# OBRAS HIDRAULICAS - INGENIERIA DEL AGUA > Canales >  Balsa de San Diego Canal Júcar Vinalopó. Tramo VII

## perdiguera

> Si no me equivoco la imagen corresponde a la balsa de San Diego a caballo de las provincias de Alicante y Valencia cerca de la carretera N-344.
> Cuando pase por ahí, le haré un reportaje pues ya ha salido en dos foros.


Me auto cito para poner el reportaje que he hecho en estas vacaciones sobre la balsa de San Diego.
 Le llamo balsa ya que no tiene entrada natural ni salida, además todo su perímetro es dique, es decir está más alta que el terreno circundante en todo su perímetro; donde está la balsa hoy antes había campos de almendros y olivares de secano.
La SEPREM no tiene datos de esta balsa, los únicos son los que figuran en la página de mi mensaje anterior y parece que le caben 12 Hm3, aunque yo creo que más, dadas las dimensiones que tiene.
Tengo que decir que las fotos que podéis ver en las dos páginas en las que sale esta balsa anteriormente en el foro son aéreas, ya que el único lugar alto que hay por la zona es donde yo hice las fotos y no hay apenas perspectiva para hacerlas.
Toda la balsa está vallada y vigilada, llegué a hablar con el vigilante pero no me dejó traspasar la alambrada aunque me dio una serie de indicaciones.
Como dato curioso no tiene aliviaderos y sirve de regulación al tramo final del canal Júcar Vinalopó.
Preocupado como estoy con las oscilaciones, le pregunté al Sr. y me dijo que en verano varía de la noche al día y que puede ir de casi llena a casi vacía y viceversa en un mes. Yo creo que será en la campaña de riego.
Que depende de los bombeos y de los consumos, cosa que ya me imaginaba yo, y que la polémica que había se apagó.

Bueno vayamos con las fotos:
Las he dividido en dos mensajes, el primero referente a lo lejos, para intentar captar el conjunto,  el segundo a lo cerca y los detalles, pocos, que pude tomar.
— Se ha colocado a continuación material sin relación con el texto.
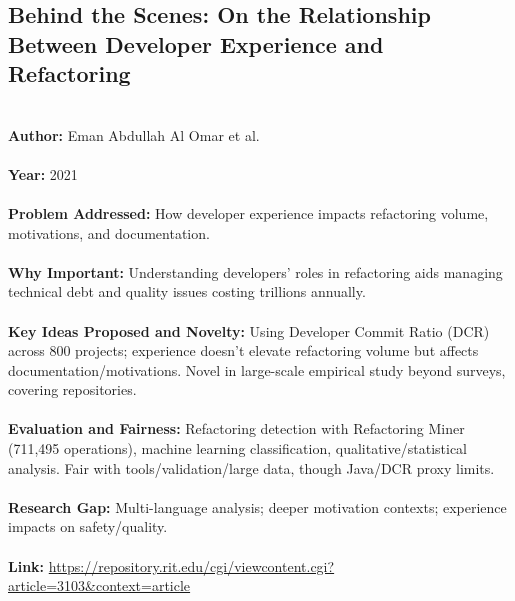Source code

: \documentclass[12pt]{article}
\begin{document}
\subsection*{Behind the Scenes: On the Relationship Between Developer Experience and Refactoring}
\\
\textbf{Author:} Eman Abdullah Al Omar et al. \\
\\
\textbf{Year:} 2021 \\
\\
\textbf{Problem Addressed:} How developer experience impacts refactoring volume, motivations, and documentation. \\
\\
\textbf{Why Important:} Understanding developers’ roles in refactoring aids managing technical debt and quality issues costing trillions annually. \\
\\
\textbf{Key Ideas Proposed and Novelty:} Using Developer Commit Ratio (DCR) across 800 projects; experience doesn’t elevate refactoring volume but affects documentation/motivations. Novel in large-scale empirical study beyond surveys, covering repositories. \\
\\
\textbf{Evaluation and Fairness:} Refactoring detection with Refactoring Miner (711,495 operations), machine learning classification, qualitative/statistical analysis. Fair with tools/validation/large data, though Java/DCR proxy limits. \\
\\
\textbf{Research Gap:} Multi-language analysis; deeper motivation contexts; experience impacts on safety/quality. \\
\\
\textbf{Link:} \url{https://repository.rit.edu/cgi/viewcontent.cgi?article=3103&context=article}
\pagebreak

\end{document}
Entre el perro, la valla, el calor y el guardia, poco más pude hacer.






No sé que ha pasado con los colores, mi***a.











Sigue en otro mensaje

----------


## perdiguera

Finaliza San Diego













*Como podéis ver las fotos están hechas desde lo alto de una barrera bionda de acero galvanizado, ése es el equilibrio que tenía.*










Hasta el siguiente.

----------


## REEGE

Buen comienzo de fotos desde tus vacaciones Perdiguera... Menuda obra!! Y eso tiene un Fresnedas?? La verdad es que así en balsas, las capacidades parecen menores... Y además en las primeras fotos desde la lejania se ve una muy buena pared.
Un saludo.

----------


## Luján

Bonito el perro de la última imagen. Parece de raza nórdica tipo Malamute o Husky. Tiene casi los mismos colores que Luna.

En cuanto a la balsa, parece bastante grande.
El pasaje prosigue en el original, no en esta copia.